WORK REQUEST: List every line below containing "coefficient".

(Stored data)
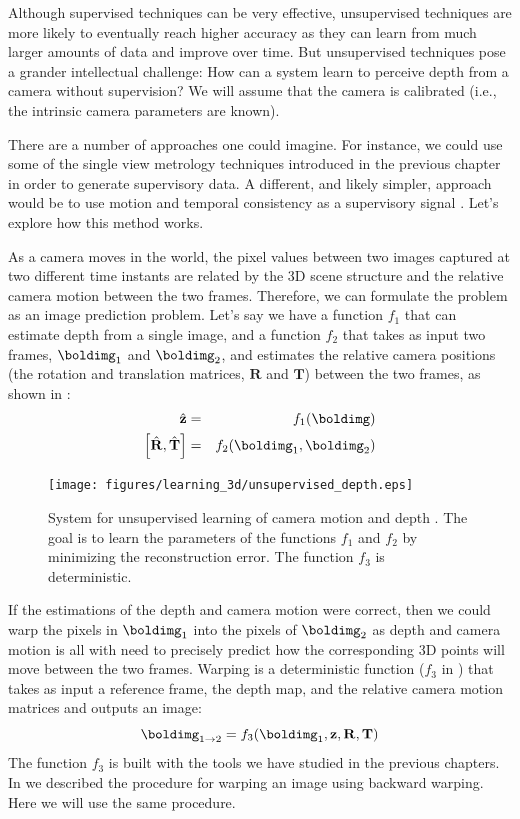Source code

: Although supervised techniques can be very effective, unsupervised techniques are more likely to eventually reach higher accuracy as they can learn from much larger amounts of data and improve over time. But unsupervised techniques pose a grander intellectual challenge: How can a system learn to perceive depth from a camera without supervision? We will assume that the camera is calibrated (i.e., the intrinsic camera parameters are known).

There are a number of approaches one could imagine. For instance, we could use some of the single view metrology techniques introduced in the previous chapter in order to generate supervisory data. A different, and likely simpler, approach would be to use motion and temporal consistency as a supervisory signal \cite{Tinghui2017}. Let's explore how this method works. 

As a camera moves in the world, the pixel values between two images captured at two different time instants are related by the 3D scene structure and the relative camera motion between the two frames. Therefore, we can formulate the problem as an image prediction problem.
Let's say we have a function $f_1$ that can estimate depth from a single image, and a function $f_2$ that takes as input two frames, $\boldimg_1$ and $\boldimg_2$, and estimates the relative camera positions (the rotation and translation matrices, $\mathbf{R}$ and $\mathbf{T}$) between the two frames, as shown in \fig{\ref{fig:unsupervised_depth_system}}: 
\begin{eqnarray}
\hat{\mathbf{z}} &=& f_1(\boldimg) \\
\left[ \hat{\mathbf{R}},\hat{\mathbf{T}} \right] &=& f_2(\boldimg_1,\boldimg_2)
\end{eqnarray}

\begin{figure}[t]
\centerline{
\texttt{[image: figures/learning\_3d/unsupervised\_depth.eps]}
}
\caption{System for unsupervised learning of camera motion and depth \cite{Tinghui2017}. The goal is to learn the parameters of the functions $f_1$ and $f_2$ by minimizing the reconstruction error. The function $f_3$ is deterministic.}
\label{fig:unsupervised_depth_system}
\end{figure}


If the estimations of the depth and camera motion were correct, then we could warp the pixels in $\boldimg_1$ into the pixels of $\boldimg_2$ as depth and camera motion is all with need to precisely predict how the corresponding 3D points will move between the two frames. Warping is a deterministic function ($f_3$ in \fig{\ref{fig:unsupervised_depth_system}}) that takes as input a reference frame, the depth map, and the relative camera motion matrices and outputs an image: 
\begin{equation}
\boldimg_{1 \rightarrow 2} = 
f_3(\boldimg_1, \mathbf{z}, \mathbf{R}, \mathbf{T})
\end{equation}
The function $f_3$ is built with the tools we have studied in the previous chapters. 
In \sect{\ref{sect:image_warping}} we described the procedure for warping an image using backward warping. Here we will use the same procedure. 


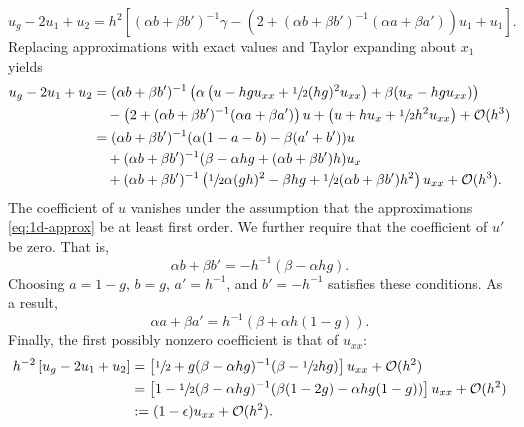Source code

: \begin{equation}
    u_g - 2u_1 + u_2
    = h^2\left[(\alpha b + \beta b')^{-1}\gamma - \left(2 + (\alpha b + \beta b')^{-1}(\alpha a + \beta a')\right)u_1 + u_1\right].
    \label{eq:1d-3ptl}
\end{equation}
Replacing approximations with exact values and Taylor expanding about $x_1$ yields
\begin{equation}
    \begin{aligned}
        u_g - 2u_1 + u_2
        &= (\alpha b + \beta b')^{-1}\left(\alpha\left(u-hgu_{xx} + \sfrac12(hg)^2 u_{xx}\right) + \beta(u_x - hgu_{xx})\right) \\
        &\quad -\left(2+(\alpha b+\beta b')^{-1}(\alpha a + \beta a')\right)u + \left(u + hu_x + \sfrac12 h^2u_{xx}\right) + \mathcal{O}(h^3) \\
        &= (\alpha b + \beta b')^{-1}(\alpha(1-a-b) - \beta(a'+b'))u \\
        &\quad +(\alpha b + \beta b')^{-1}(\beta - \alpha hg + (\alpha b + \beta b')h)u_x \\
        &\quad +(\alpha b + \beta b')^{-1}\left(\sfrac12\alpha(gh)^2-\beta hg +\sfrac12(\alpha b + \beta b')h^2\right)u_{xx} + \mathcal{O}(h^3).
    \end{aligned}
\end{equation}
The coefficient of $u$ vanishes under the assumption that the approximations
\eqref{eq:1d-approx} be at least first order. We further require that the coefficient of
$u'$ be zero. That is,
\begin{equation*}
    \alpha b + \beta b' = -h^{-1}(\beta-\alpha hg).
\end{equation*}
Choosing $a=1-g$, $b=g$, $a'=h^{-1}$, and $b'=-h^{-1}$ satisfies these conditions. As a
result,
\begin{equation*}
    \alpha a + \beta a' = h^{-1}(\beta + \alpha h(1-g)).
\end{equation*}
Finally, the first possibly nonzero coefficient is that of $u_{xx}$:
\begin{equation}
    \begin{aligned}
        h^{-2}\left[u_g - 2u_1 + u_2\right]
        &= \left[\sfrac12 + g(\beta-\alpha hg)^{-1}(\beta-\sfrac12 hg)\right]u_{xx} + \mathcal{O}(h^2) \\
        &= \left[1-\sfrac12(\beta-\alpha hg)^{-1}(\beta(1-2g)-\alpha hg(1-g))\right]u_{xx} + \mathcal{O}(h^2) \\
        &:= (1-\epsilon)u_{xx} + \mathcal{O}(h^2).
    \end{aligned}
    \label{eq:lap-error}
\end{equation}
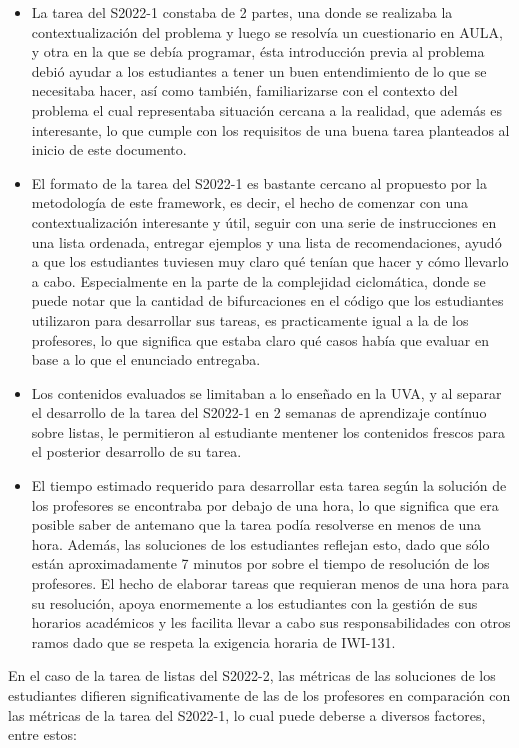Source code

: \documentclass[letterpaper,12pt]{article}
\begin{document}
\begin{itemize}
  \item La tarea del S2022-1 constaba de 2 partes, una donde se realizaba la contextualización del problema y luego se resolvía un cuestionario en AULA, y otra en la que se debía programar, ésta introducción previa al problema debió ayudar a los estudiantes a tener un buen entendimiento de lo que se necesitaba hacer, así como también, familiarizarse con el contexto del problema el cual representaba situación cercana a la realidad, que además es interesante, lo que cumple con los requisitos de una buena tarea planteados al inicio de este documento.
  \item El formato de la tarea del S2022-1 es bastante cercano al propuesto por la metodología de este framework, es decir, el hecho de comenzar con una contextualización interesante y útil, seguir con una serie de instrucciones en una lista ordenada, entregar ejemplos y una lista de recomendaciones, ayudó a que los estudiantes tuviesen muy claro qué tenían que hacer y cómo llevarlo a cabo. Especialmente en la parte de la complejidad ciclomática, donde se puede notar que la cantidad de bifurcaciones en el código que los estudiantes utilizaron para desarrollar sus tareas, es practicamente igual a la de los profesores, lo que significa que estaba claro qué casos había que evaluar en base a lo que el enunciado entregaba.
  \item Los contenidos evaluados se limitaban a lo enseñado en la UVA, y al separar el desarrollo de la tarea del S2022-1 en 2 semanas de aprendizaje contínuo sobre listas, le permitieron al estudiante mentener los contenidos frescos para el posterior desarrollo de su tarea.
  \item El tiempo estimado requerido para desarrollar esta tarea según la solución de los profesores se encontraba por debajo de una hora, lo que significa que era posible saber de antemano que la tarea podía resolverse en menos de una hora. Además, las soluciones de los estudiantes reflejan esto, dado que sólo están aproximadamente 7 minutos por sobre el tiempo de resolución de los profesores. El hecho de elaborar tareas que requieran menos de una hora para su resolución, apoya enormemente a los estudiantes con la gestión de sus horarios académicos y les facilita llevar a cabo sus responsabilidades con otros ramos dado que se respeta la exigencia horaria de IWI-131.
\end{itemize}

En el caso de la tarea de listas del S2022-2, las métricas de las soluciones de los estudiantes difieren significativamente de las de los profesores en comparación con las métricas de la tarea del S2022-1, lo cual puede deberse a diversos factores, entre estos:
\end{document}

EXERCISE RESULT:
The coefficient of $u$ vanishes under the assumption that the approximations
\eqref{eq:1d-approx} be at least first order. We further require that the coefficient of
Finally, the first possibly nonzero coefficient is that of $u_{xx}$:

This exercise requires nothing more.